Tuesday, June 26, 2007

Porn Dealer Says Street Tax Paid for Mob Protection

William "Red" Wemette, dressed like a prosperous small-town banker, told jurors Monday how reputed top mobster Joseph "Joey the Clown" Lombardo shook him down for thousands of dollars so Wemette could keep his pornography shop open.

When Wemette threatened to stop paying the "street tax" of $250 a week, a collector told him, in a congenial way, that he "could have an accident," Wemette testified in the federal trial of five alleged mob figures. "My building could be burned down. Anything could happen," Wemette said he was told.

While Lombardo allegedly required the payments, Wemette said he never put any money in Lombardo's hands -- only those of underlings, including reputed hitman Frank "The German" Schweihs, who would visit Wemette at his porn shop in Chicago's Old Town neighborhood.

Schweihs is too sick to stand trial, but Wemette identified Lombardo, both in court and from a photograph taken decades ago. "He looked a lot better then than he does now," Wemette said Monday. A wry smile spread across Lombardo's face.

Earlier in the day, an attorney for another man on trial, Anthony "Twan" Doyle, a retired Chicago police officer, punctuated the end of his opening statement by dismissively throwing the indictment in the case into an old-fashioned street sweeper's pushcart that the attorney had rolled into the courtroom.

The lawyer, Ralph Meczyk, said his client was a street sweeper not a street thug.
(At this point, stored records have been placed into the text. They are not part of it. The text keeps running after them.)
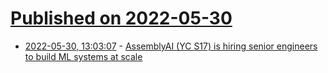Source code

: # [Published on 2022-05-30](index.md)

* [2022-05-30, 13:03:07](https://news.ycombinator.com/item?id=31558533) - [AssemblyAI (YC S17) is hiring senior engineers to build ML systems at scale](https://news.ycombinator.com/item?id=31558533)
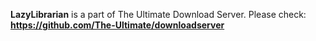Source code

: **LazyLibrarian** is a part of The Ultimate Download Server. Please check: **https://github.com/The-Ultimate/downloadserver**

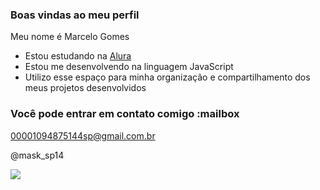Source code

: ### Boas vindas ao meu perfil 

Meu nome é Marcelo Gomes

- Estou estudando na [Alura](https://www.alura.com.br)
- Estou me desenvolvendo na linguagem JavaScript
- Utilizo esse espaço para minha organização e compartilhamento dos meus projetos desenvolvidos

### Você pode entrar em contato comigo :mailbox

00001094875144sp@gmail.com.br

@mask_sp14

![](https://uploaddeimagens.com.br/images/002/671/337/original/Essa_Gente_Inventa_Cada_Coisa___Pica_Pau___Memes_Brasileiros_GIF_-_EssaGenteInventa_BrazilianMemes_WoodyWoodpecker_-_Discover___Share_GIFs.gif?1590441846)
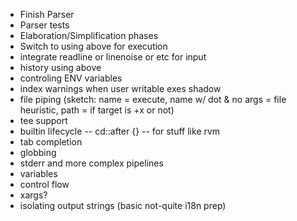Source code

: - Finish Parser
- Parser tests
- Elaboration/Simplification phases
- Switch to using above for execution
- integrate readline or linenoise or etc for input
- history using above
- controling ENV variables
- index warnings when user writable exes shadow
- file piping (sketch: name = execute, name w/ dot & no args = file heuristic, path = if target is +x or not)
- tee support
- builtin lifecycle -- cd::after {} -- for stuff like rvm
- tab completion
- globbing
- stderr and more complex pipelines
- variables
- control flow
- xargs?
- isolating output strings (basic not-quite i18n prep)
Later on, Doyle got a job with the police department.

Doyle had a fierce loyalty to his badge and to his old friend, Frank Calabrese Sr., one of the five defendants, but never to the mob, Meczyk told the jury.

Prosecutors are expected to play secret tape recordings the FBI made of Doyle when he visited Calabrese Sr. in prison.

Calabrese Sr.'s brother Nicholas Calabrese, an admitted mob hitman, came under attack again Monday in the opening statement by the attorney for Paul Schiro. Schiro is accused of taking part in a mob hit on his close friend Emil Vaci, who allegedly was killed because mobsters worried he was testifying against them.

Schiro's attorney, Paul Wagner, said the only man linking his client to the slaying was Nick Calabrese, who will be the government's star witness. Wagner said it was Nick Calabrese who killed Vaci.